Blacks and Latinos are 9 in 10 arrests for anti-Asian hate crimes in NYC: study
Academic research center omitted race and ethnicity of arrested individuals from report.
California State University San Bernardino's Center for the Study of Hate & Extremism left out some pertinent details from its latest report on anti-Asian hate crimes: namely, the race and ethnicity of arrested individuals.
The College Fix got the missing data from the director of the center, Brian Levin. Ninety percent of those arrested in New York City, the main driver of a national increase, are black or Latino. They are actually overrepresented in anti-Asian hate crime reports compared to general crime reports (80%) in New York City.
The study's figures compare the first quarter of 2021 with the first quarter of 2020.

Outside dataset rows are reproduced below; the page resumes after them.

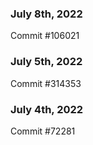 ### July 8th, 2022

Commit #106021

### July 5th, 2022

Commit #314353


### July 4th, 2022

Commit #72281
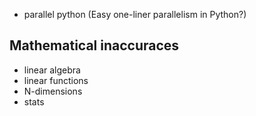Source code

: * parallel python (Easy one-liner parallelism in Python?)

## Mathematical inaccuraces
* linear algebra
* linear functions
* N-dimensions
* stats

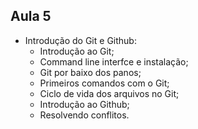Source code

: ## Aula 5

- Introdução do Git e Github:
  - Introdução ao Git;
  - Command line interfce e instalação;
  - Git por baixo dos panos;
  - Primeiros comandos com o Git;
  - Ciclo de vida dos arquivos no Git;
  - Introdução ao Github;
  - Resolvendo conflitos.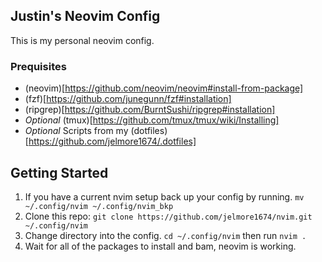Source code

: ## Justin's Neovim Config

This is my personal neovim config.

### Prequisites

- (neovim)[https://github.com/neovim/neovim#install-from-package]
- (fzf)[https://github.com/junegunn/fzf#installation]
- (ripgrep)[https://github.com/BurntSushi/ripgrep#installation]
- _Optional_ (tmux)[https://github.com/tmux/tmux/wiki/Installing]
- _Optional_ Scripts from my (dotfiles)[https://github.com/jelmore1674/.dotfiles]

## Getting Started

1. If you have a current nvim setup back up your config by running. `mv ~/.config/nvim ~/.config/nvim_bkp`
2. Clone this repo: `git clone https://github.com/jelmore1674/nvim.git ~/.config/nvim`
3. Change directory into the config. `cd ~/.config/nvim` then run `nvim .`
4. Wait for all of the packages to install and bam, neovim is working. 

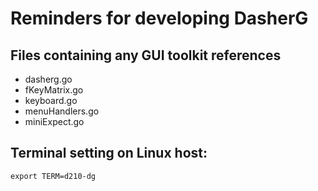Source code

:# Reminders for developing DasherG

## Files containing any GUI toolkit references
* dasherg.go
* fKeyMatrix.go
* keyboard.go
* menuHandlers.go
* miniExpect.go

## Terminal setting on Linux host:

`export TERM=d210-dg`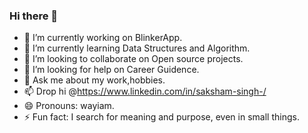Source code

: ### Hi there 👋

- 🔭 I’m currently working on BlinkerApp.
- 🌱 I’m currently learning Data Structures and Algorithm.
- 👯 I’m looking to collaborate on Open source projects.
- 🤔 I’m looking for help on Career Guidence.
- 💬 Ask me about my work,hobbies.
- 📫 Drop hi @https://www.linkedin.com/in/saksham-singh-/
- 😄 Pronouns: wayiam.
- ⚡ Fun fact: I search for meaning and purpose, even in small things.

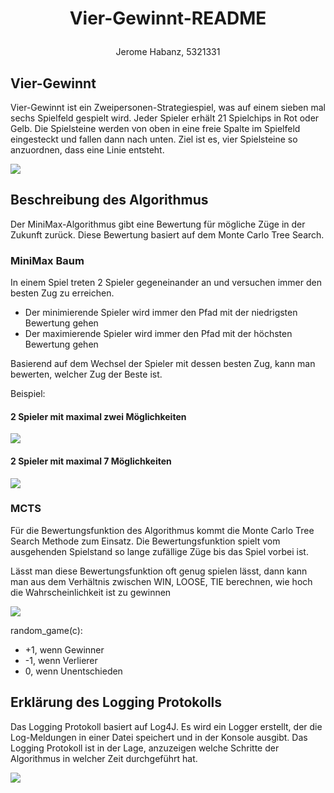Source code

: # <p align="center">Vier-Gewinnt-README</p>

<p align="center"> Jerome Habanz, 5321331</p>

## Vier-Gewinnt

Vier-Gewinnt ist ein Zweipersonen-Strategiespiel, was auf einem sieben mal sechs Spielfeld gespielt wird. Jeder Spieler
erhält 21 Spielchips in Rot oder Gelb. Die Spielsteine werden von oben in eine freie Spalte im Spielfeld eingesteckt und
fallen dann nach unten. Ziel ist es, vier Spielsteine so anzuordnen, dass eine Linie entsteht.

<img src="https://miro.medium.com/max/640/0*HqTdkytsHijhlRsd.gif">

## Beschreibung des Algorithmus

Der MiniMax-Algorithmus gibt eine Bewertung für mögliche Züge in der Zukunft zurück. Diese Bewertung basiert auf dem
Monte Carlo Tree Search.

### MiniMax Baum

In einem Spiel treten 2 Spieler gegeneinander an und versuchen immer den besten Zug zu erreichen.

* Der minimierende Spieler wird immer den Pfad mit der niedrigsten Bewertung gehen
* Der maximierende Spieler wird immer den Pfad mit der höchsten Bewertung gehen

Basierend auf dem Wechsel der Spieler mit dessen besten Zug, kann man bewerten, welcher Zug der Beste ist.

Beispiel:

#### 2 Spieler mit maximal zwei Möglichkeiten

<img src="https://upload.wikimedia.org/wikipedia/commons/thumb/6/6f/Minimax.svg/640px-Minimax.svg.png">

#### 2 Spieler mit maximal 7 Möglichkeiten

<img src="https://miro.medium.com/max/1236/1*IyyCmHRYJpVhkU7SWyuF5Q.png">

### MCTS

Für die Bewertungsfunktion des Algorithmus kommt die Monte Carlo Tree Search Methode zum Einsatz. Die Bewertungsfunktion
spielt vom ausgehenden Spielstand so lange zufällige Züge bis das Spiel vorbei ist.

Lässt man diese Bewertungsfunktion oft genug spielen lässt, dann kann man aus dem Verhältnis zwischen WIN, LOOSE, TIE
berechnen, wie hoch die Wahrscheinlichkeit ist zu gewinnen

<img src="https://i.ibb.co/JzS53fK/Screenshot-2022-07-11-221238.png">

random_game(c):

* +1, wenn Gewinner
* -1, wenn Verlierer
* 0, wenn Unentschieden

## Erklärung des Logging Protokolls

Das Logging Protokoll basiert auf Log4J. Es wird ein Logger erstellt, der die Log-Meldungen in einer Datei speichert und
in der Konsole ausgibt.
Das Logging Protokoll ist in der Lage, anzuzeigen welche Schritte der Algorithmus in welcher Zeit durchgeführt hat.

<img src="https://i.ibb.co/nmJ5c5Z/image.png">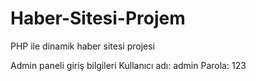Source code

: # Haber-Sitesi-Projem
PHP ile dinamik haber sitesi projesi

Admin paneli giriş bilgileri
  Kullanıcı adı: admin
  Parola: 123
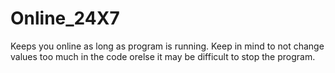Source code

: # Online_24X7
Keeps you online as long as program is running. Keep in mind to not change values too much in the code orelse it may be difficult to stop the program.
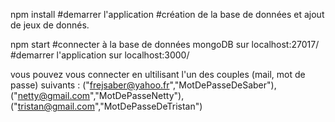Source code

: npm install 
#demarrer l'application
#création de la  base de données et ajout de jeux de donnés.

npm start
#connecter à la base de données mongoDB sur localhost:27017/
#demarrer l'application sur localhost:3000/

vous pouvez vous connecter en ultilisant l'un des couples (mail, mot de passe) suivants :
("frejsaber@yahoo.fr","MotDePasseDeSaber"),
("netty@gmail.com","MotDePasseNetty"),
("tristan@gmail.com","MotDePasseDeTristan")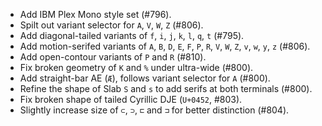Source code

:  * Add IBM Plex Mono style set (#796).
 * Spilt out variant selector for `A`, `V`, `W`, `Z` (#806).
 * Add diagonal-tailed variants of `f`, `i`, `j`, `k`, `l`, `q`, `t` (#795).
 * Add motion-serifed variants of `A`, `B`, `D`, `E`, `F`, `P`, `R`, `V`, `W`, `Z`, `v`, `w`, `y`, `z` (#806).
 * Add open-contour variants of `P` and `R` (#810).
 * Fix broken geometry of `K` and `%` under ultra-wide (#800).
 * Add straight-bar AE (`Æ`), follows variant selector for `A` (#800).
 * Refine the shape of Slab `S` and `s` to add serifs at both terminals (#800).
 * Fix broken shape of tailed Cyrillic DJE (`U+0452`, #803).
 * Slightly increase size of `⊂`, `⊃`, `⊏` and `⊐` for better distinction (#804).
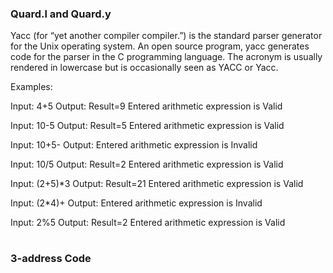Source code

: ### Quard.l and Quard.y
Yacc (for “yet another compiler compiler.”) is the standard parser generator for the Unix operating system. An open source program, yacc generates code for the parser in the C programming language. The acronym is usually rendered in lowercase but is occasionally seen as YACC or Yacc.

Examples:

Input: 4+5
Output: Result=9
Entered arithmetic expression is Valid

Input: 10-5
Output: Result=5
Entered arithmetic expression is Valid

Input: 10+5-
Output:
Entered arithmetic expression is Invalid

Input: 10/5
Output: Result=2
Entered arithmetic expression is Valid

Input: (2+5)*3
Output: Result=21
Entered arithmetic expression is Valid

Input: (2*4)+
Output:
Entered arithmetic expression is Invalid

Input: 2%5
Output: Result=2
Entered arithmetic expression is Valid

#

### 3-address Code
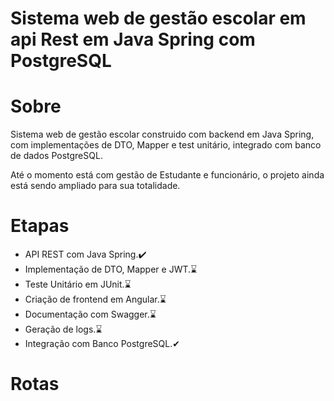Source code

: # Sistema web de gestão escolar em api Rest em Java Spring com PostgreSQL

# Sobre
Sistema web de gestão escolar construido com backend em Java Spring, com implementações de DTO, Mapper e test unitário, integrado com banco de dados PostgreSQL.

Até o momento está com gestão de Estudante e funcionário, o projeto ainda está sendo ampliado para sua totalidade. 

# Etapas
- API REST com Java Spring.✔️
- Implementação de DTO, Mapper e JWT.⌛
- Teste Unitário em JUnit.⌛
- Criação de frontend em Angular.⌛
- Documentação com Swagger.⌛
- Geração de logs.⌛
- Integração com Banco PostgreSQL.✔

# Rotas
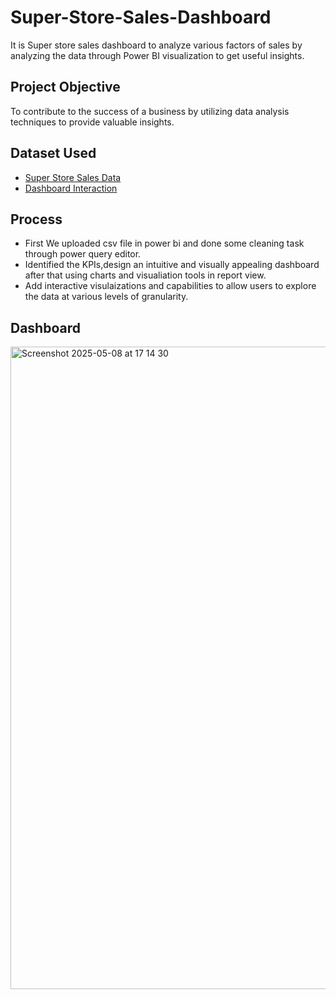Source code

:# Super-Store-Sales-Dashboard
It is Super store sales dashboard to analyze various factors of sales by analyzing the data through Power BI visualization to get useful insights.
## Project Objective
To contribute to the success of a business by utilizing data analysis techniques to provide valuable insights.
## Dataset Used
- <a href="https://github.com/yug0537/Super-Store-Sales-Dashboard/blob/main/SuperStore_Sales_Dataset.csv">Super Store Sales Data<a/>
- <a href="https://github.com/yug0537/Super-Store-Sales-Dashboard/blob/main/Super_StoreSales_Data.pbix">Dashboard Interaction<a/>
## Process
- First We uploaded csv file in power bi and done some cleaning task through power query editor.
- Identified the KPIs,design an intuitive and visually appealing dashboard after that using charts and visualiation tools in report view.
- Add interactive visulaizations and capabilities to allow users to explore the data at various levels of granularity.
## Dashboard
<img width="1028" alt="Screenshot 2025-05-08 at 17 14 30" src="https://github.com/user-attachments/assets/c20668af-0835-490f-a4ca-07391dbae757" />

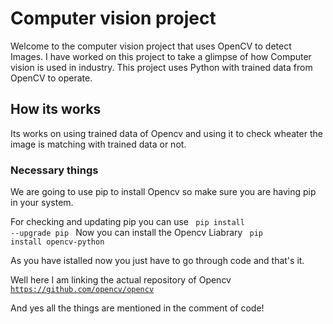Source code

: <h1> Computer vision project </h1>

Welcome to the computer vision project that uses OpenCV to detect Images. I have worked on this project to take a glimpse of how Computer vision is used in industry. 
This project uses Python with trained data from OpenCV to operate.

<h2> How its works </h2>
Its works on using trained data of Opencv and using it to check wheater the image is matching with trained data or not.

<h3> Necessary things </h3>

We are going to use pip to install Opencv so make sure you are having pip in your system.

For checking and updating pip you can use <code> pip install --upgrade pip </code>
Now you can install the Opencv Liabrary <code> pip install opencv-python </code>

As you have istalled now you just have to go through code and that's it.

Well here I am linking the actual repository of Opencv <code> https://github.com/opencv/opencv </code>

And yes all the things are mentioned in the comment of code!
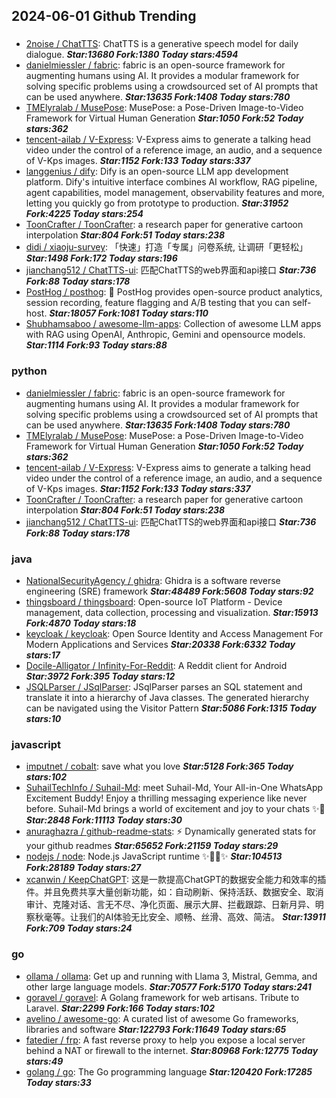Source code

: ## 2024-06-01 Github Trending

### 
* [2noise / ChatTTS](https://github.com/2noise/ChatTTS): ChatTTS is a generative speech model for daily dialogue. ***Star:13680 Fork:1380 Today stars:4594***
* [danielmiessler / fabric](https://github.com/danielmiessler/fabric): fabric is an open-source framework for augmenting humans using AI. It provides a modular framework for solving specific problems using a crowdsourced set of AI prompts that can be used anywhere. ***Star:13635 Fork:1408 Today stars:780***
* [TMElyralab / MusePose](https://github.com/TMElyralab/MusePose): MusePose: a Pose-Driven Image-to-Video Framework for Virtual Human Generation ***Star:1050 Fork:52 Today stars:362***
* [tencent-ailab / V-Express](https://github.com/tencent-ailab/V-Express): V-Express aims to generate a talking head video under the control of a reference image, an audio, and a sequence of V-Kps images. ***Star:1152 Fork:133 Today stars:337***
* [langgenius / dify](https://github.com/langgenius/dify): Dify is an open-source LLM app development platform. Dify's intuitive interface combines AI workflow, RAG pipeline, agent capabilities, model management, observability features and more, letting you quickly go from prototype to production. ***Star:31952 Fork:4225 Today stars:254***
* [ToonCrafter / ToonCrafter](https://github.com/ToonCrafter/ToonCrafter): a research paper for generative cartoon interpolation ***Star:804 Fork:51 Today stars:238***
* [didi / xiaoju-survey](https://github.com/didi/xiaoju-survey): 「快速」打造「专属」问卷系统, 让调研「更轻松」 ***Star:1498 Fork:172 Today stars:196***
* [jianchang512 / ChatTTS-ui](https://github.com/jianchang512/ChatTTS-ui): 匹配ChatTTS的web界面和api接口 ***Star:736 Fork:88 Today stars:178***
* [PostHog / posthog](https://github.com/PostHog/posthog): 🦔 PostHog provides open-source product analytics, session recording, feature flagging and A/B testing that you can self-host. ***Star:18057 Fork:1081 Today stars:110***
* [Shubhamsaboo / awesome-llm-apps](https://github.com/Shubhamsaboo/awesome-llm-apps): Collection of awesome LLM apps with RAG using OpenAI, Anthropic, Gemini and opensource models. ***Star:1114 Fork:93 Today stars:88***

### python
* [danielmiessler / fabric](https://github.com/danielmiessler/fabric): fabric is an open-source framework for augmenting humans using AI. It provides a modular framework for solving specific problems using a crowdsourced set of AI prompts that can be used anywhere. ***Star:13635 Fork:1408 Today stars:780***
* [TMElyralab / MusePose](https://github.com/TMElyralab/MusePose): MusePose: a Pose-Driven Image-to-Video Framework for Virtual Human Generation ***Star:1050 Fork:52 Today stars:362***
* [tencent-ailab / V-Express](https://github.com/tencent-ailab/V-Express): V-Express aims to generate a talking head video under the control of a reference image, an audio, and a sequence of V-Kps images. ***Star:1152 Fork:133 Today stars:337***
* [ToonCrafter / ToonCrafter](https://github.com/ToonCrafter/ToonCrafter): a research paper for generative cartoon interpolation ***Star:804 Fork:51 Today stars:238***
* [jianchang512 / ChatTTS-ui](https://github.com/jianchang512/ChatTTS-ui): 匹配ChatTTS的web界面和api接口 ***Star:736 Fork:88 Today stars:178***

### java
* [NationalSecurityAgency / ghidra](https://github.com/NationalSecurityAgency/ghidra): Ghidra is a software reverse engineering (SRE) framework ***Star:48489 Fork:5608 Today stars:92***
* [thingsboard / thingsboard](https://github.com/thingsboard/thingsboard): Open-source IoT Platform - Device management, data collection, processing and visualization. ***Star:15913 Fork:4870 Today stars:18***
* [keycloak / keycloak](https://github.com/keycloak/keycloak): Open Source Identity and Access Management For Modern Applications and Services ***Star:20338 Fork:6332 Today stars:17***
* [Docile-Alligator / Infinity-For-Reddit](https://github.com/Docile-Alligator/Infinity-For-Reddit): A Reddit client for Android ***Star:3972 Fork:395 Today stars:12***
* [JSQLParser / JSqlParser](https://github.com/JSQLParser/JSqlParser): JSqlParser parses an SQL statement and translate it into a hierarchy of Java classes. The generated hierarchy can be navigated using the Visitor Pattern ***Star:5086 Fork:1315 Today stars:10***

### javascript
* [imputnet / cobalt](https://github.com/imputnet/cobalt): save what you love ***Star:5128 Fork:365 Today stars:102***
* [SuhailTechInfo / Suhail-Md](https://github.com/SuhailTechInfo/Suhail-Md): meet Suhail-Md, Your All-in-One WhatsApp Excitement Buddy! Enjoy a thrilling messaging experience like never before. Suhail-Md brings a world of excitement and joy to your chats ✨🤖 ***Star:2848 Fork:11113 Today stars:30***
* [anuraghazra / github-readme-stats](https://github.com/anuraghazra/github-readme-stats): ⚡ Dynamically generated stats for your github readmes ***Star:65652 Fork:21159 Today stars:29***
* [nodejs / node](https://github.com/nodejs/node): Node.js JavaScript runtime ✨🐢🚀✨ ***Star:104513 Fork:28189 Today stars:27***
* [xcanwin / KeepChatGPT](https://github.com/xcanwin/KeepChatGPT): 这是一款提高ChatGPT的数据安全能力和效率的插件。并且免费共享大量创新功能，如：自动刷新、保持活跃、数据安全、取消审计、克隆对话、言无不尽、净化页面、展示大屏、拦截跟踪、日新月异、明察秋毫等。让我们的AI体验无比安全、顺畅、丝滑、高效、简洁。 ***Star:13911 Fork:709 Today stars:24***

### go
* [ollama / ollama](https://github.com/ollama/ollama): Get up and running with Llama 3, Mistral, Gemma, and other large language models. ***Star:70577 Fork:5170 Today stars:241***
* [goravel / goravel](https://github.com/goravel/goravel): A Golang framework for web artisans. Tribute to Laravel. ***Star:2299 Fork:166 Today stars:102***
* [avelino / awesome-go](https://github.com/avelino/awesome-go): A curated list of awesome Go frameworks, libraries and software ***Star:122793 Fork:11649 Today stars:65***
* [fatedier / frp](https://github.com/fatedier/frp): A fast reverse proxy to help you expose a local server behind a NAT or firewall to the internet. ***Star:80968 Fork:12775 Today stars:49***
* [golang / go](https://github.com/golang/go): The Go programming language ***Star:120420 Fork:17285 Today stars:33***
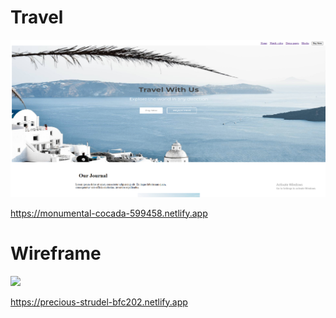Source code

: <h1>Travel</h1>
<a href="https://monumental-cocada-599458.netlify.app"><img src="travel.png"></a>

https://monumental-cocada-599458.netlify.app




<h1>Wireframe</h1>
<a href="https://precious-strudel-bfc202.netlify.app"> <img src="Wireframe.png"></a>

https://precious-strudel-bfc202.netlify.app
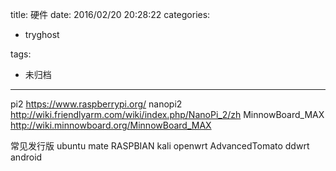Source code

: title: 硬件
date: 2016/02/20 20:28:22
categories:
 - tryghost

tags:
 - 未归档 



---

pi2
https://www.raspberrypi.org/
nanopi2
http://wiki.friendlyarm.com/wiki/index.php/NanoPi_2/zh
MinnowBoard_MAX
http://wiki.minnowboard.org/MinnowBoard_MAX

常见发行版
ubuntu mate
RASPBIAN
kali
openwrt 
AdvancedTomato
ddwrt
android



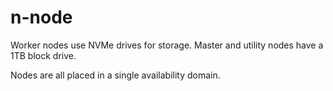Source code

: # n-node
Worker nodes use NVMe drives for storage.  Master and utility nodes have a 1TB block drive.

Nodes are all placed in a single availability domain.
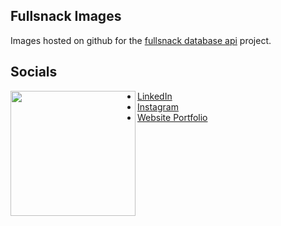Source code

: ## Fullsnack Images

Images hosted on github for the [fullsnack database api](https://github.com/SomeProfoundName/aacw-harrypotter-backend-api) project.

## Socials 

<img align="left" src="./ME-pf.gif" width="200">

- [LinkedIn](https://www.linkedin.com/in/collinscomondi/) <br>
- [Instagram](https://www.instagram.com/someprofoundname/) <br>
- [Website Portfolio](https://www.someprofoundname.com)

The center leaves out race and ethnicity data from its national report "unless we can replicate" the data sets it receives, he told The College Fix.
Anti-Asian hate crime reports jumped more than 200% between the two periods in New York City, and 164% nationally (though that's only 95 reports in the first quarter of 2021 across the 16 cities and regions studied).
They are: New York City, Los Angeles, Phoenix, Philadelphia, San Antonio, San Diego, San Francisco, Seattle, Washington D.C., Boston, Louisville, Miami, Tampa, and Cleveland, plus St. Paul, Minnesota, and Harris County, Texas, which includes Houston.